Xsolis data breach exposes records of 1.4 million patients

Healthcare technology company Xsolis has disclosed a data breach that compromised sensitive information belonging to 1,396,519 individuals after attackers gained network access through a targeted phishing campaign.

Phishing attack breached Xsolis network in January 2026. The Tennessee-based firm detected unauthorized activity on January 22, 2026, resulting from a phishing attack that occurred on January 20. Xsolis immediately contained the incident and engaged external cybersecurity experts to investigate, according to its statement and filings with the U.S. Department of Health and Human Services reported by multiple outlets including Security Affairs, SecurityWeek, and TechRadar.

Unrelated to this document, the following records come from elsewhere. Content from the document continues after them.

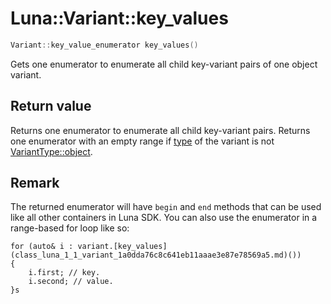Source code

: # Luna::Variant::key_values

```c++
Variant::key_value_enumerator key_values()
```

Gets one enumerator to enumerate all child key-variant pairs of one object variant. 



## Return value
Returns one enumerator to enumerate all child key-variant pairs. Returns one enumerator with an empty range if [type](class_luna_1_1_variant_1a9d24401239f10fa7d53b0e0a53eb90b8.md) of the variant is not [VariantType::object](group___runtime_1ggac1ce0b9d7902d01bfd860c08aed25233aa8cfde6331bd59eb2ac96f8911c4b666.md). 

## Remark
The returned enumerator will have `begin` and `end` methods that can be used like all other containers in Luna SDK. You can also use the enumerator in a range-based for loop like so: 
```
for (auto& i : variant.[key_values](class_luna_1_1_variant_1a0dda76c8c641eb11aaae3e87e78569a5.md)())
{
    i.first; // key.
    i.second; // value.
}s
```


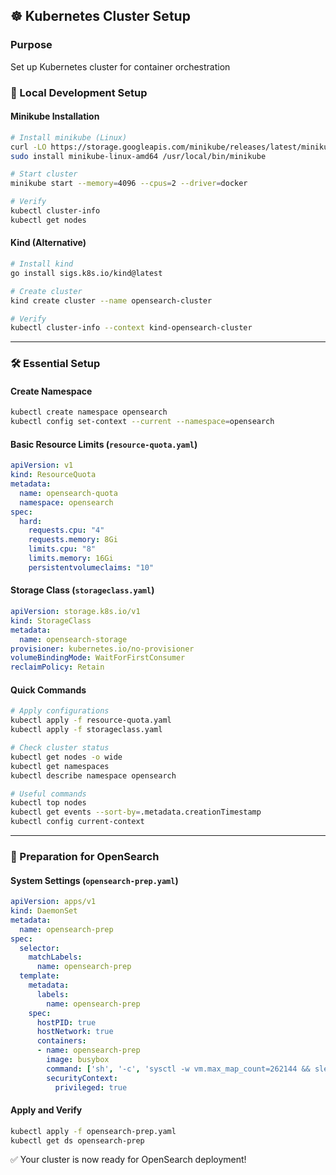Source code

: 
## ☸️ Kubernetes Cluster Setup

### Purpose

Set up Kubernetes cluster for container orchestration

### 🧰 Local Development Setup

#### Minikube Installation

```bash
# Install minikube (Linux)
curl -LO https://storage.googleapis.com/minikube/releases/latest/minikube-linux-amd64
sudo install minikube-linux-amd64 /usr/local/bin/minikube

# Start cluster
minikube start --memory=4096 --cpus=2 --driver=docker

# Verify
kubectl cluster-info
kubectl get nodes
```

#### Kind (Alternative)

```bash
# Install kind
go install sigs.k8s.io/kind@latest

# Create cluster
kind create cluster --name opensearch-cluster

# Verify
kubectl cluster-info --context kind-opensearch-cluster
```

---

### 🛠️ Essential Setup

#### Create Namespace

```bash
kubectl create namespace opensearch
kubectl config set-context --current --namespace=opensearch
```

#### Basic Resource Limits (`resource-quota.yaml`)

```yaml
apiVersion: v1
kind: ResourceQuota
metadata:
  name: opensearch-quota
  namespace: opensearch
spec:
  hard:
    requests.cpu: "4"
    requests.memory: 8Gi
    limits.cpu: "8"
    limits.memory: 16Gi
    persistentvolumeclaims: "10"
```

#### Storage Class (`storageclass.yaml`)

```yaml
apiVersion: storage.k8s.io/v1
kind: StorageClass
metadata:
  name: opensearch-storage
provisioner: kubernetes.io/no-provisioner
volumeBindingMode: WaitForFirstConsumer
reclaimPolicy: Retain
```

#### Quick Commands

```bash
# Apply configurations
kubectl apply -f resource-quota.yaml
kubectl apply -f storageclass.yaml

# Check cluster status
kubectl get nodes -o wide
kubectl get namespaces
kubectl describe namespace opensearch

# Useful commands
kubectl top nodes
kubectl get events --sort-by=.metadata.creationTimestamp
kubectl config current-context
```

---

### 🧩 Preparation for OpenSearch

#### System Settings (`opensearch-prep.yaml`)

```yaml
apiVersion: apps/v1
kind: DaemonSet
metadata:
  name: opensearch-prep
spec:
  selector:
    matchLabels:
      name: opensearch-prep
  template:
    metadata:
      labels:
        name: opensearch-prep
    spec:
      hostPID: true
      hostNetwork: true
      containers:
      - name: opensearch-prep
        image: busybox
        command: ['sh', '-c', 'sysctl -w vm.max_map_count=262144 && sleep infinity']
        securityContext:
          privileged: true
```

#### Apply and Verify

```bash
kubectl apply -f opensearch-prep.yaml
kubectl get ds opensearch-prep
```

✅ Your cluster is now ready for OpenSearch deployment!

The company, which develops AI-powered software used by more than 600 hospitals and health insurers, confirmed the attackers accessed files containing customer and patient data. No evidence of attempted misuse has been identified, but Xsolis is warning affected individuals to monitor for potential targeted attacks such as phishing or identity theft.

Compromised data includes names, SSNs, and medical details. The exposed information encompasses names, addresses, dates of birth, health insurance details, Social Security numbers, and medical treatment information. These records relate to patients whose data was processed through Xsolis platforms, including its flagship Dragonfly software that analyzes clinical data in real time for utilization management, medical necessity reviews, patient status determinations, discharge planning, and reimbursement decisions.

Xsolis reported the breach to law enforcement and notified impacted individuals by mail. For cases involving children, notifications are sent to parents or legal guardians. The company has also offered affected people enrollment in a 12-month identity monitoring and identity theft restoration service provided by Kroll.

Post-breach security upgrades rolled out across the organization. In response, Xsolis reset passwords for all users and key accounts, increased system monitoring, and completed deployment of updated security measures. The firm accelerated its employee security training program and strengthened credential management mechanisms. The incident was added to the HHS breach tracker on June 22, 2026, prompting the current round of notifications.

Xsolis continues to emphasize vigilance among those affected while stating it has no indication the stolen data has been misused to date. The breach highlights ongoing risks to healthcare technology providers handling large volumes of protected health information.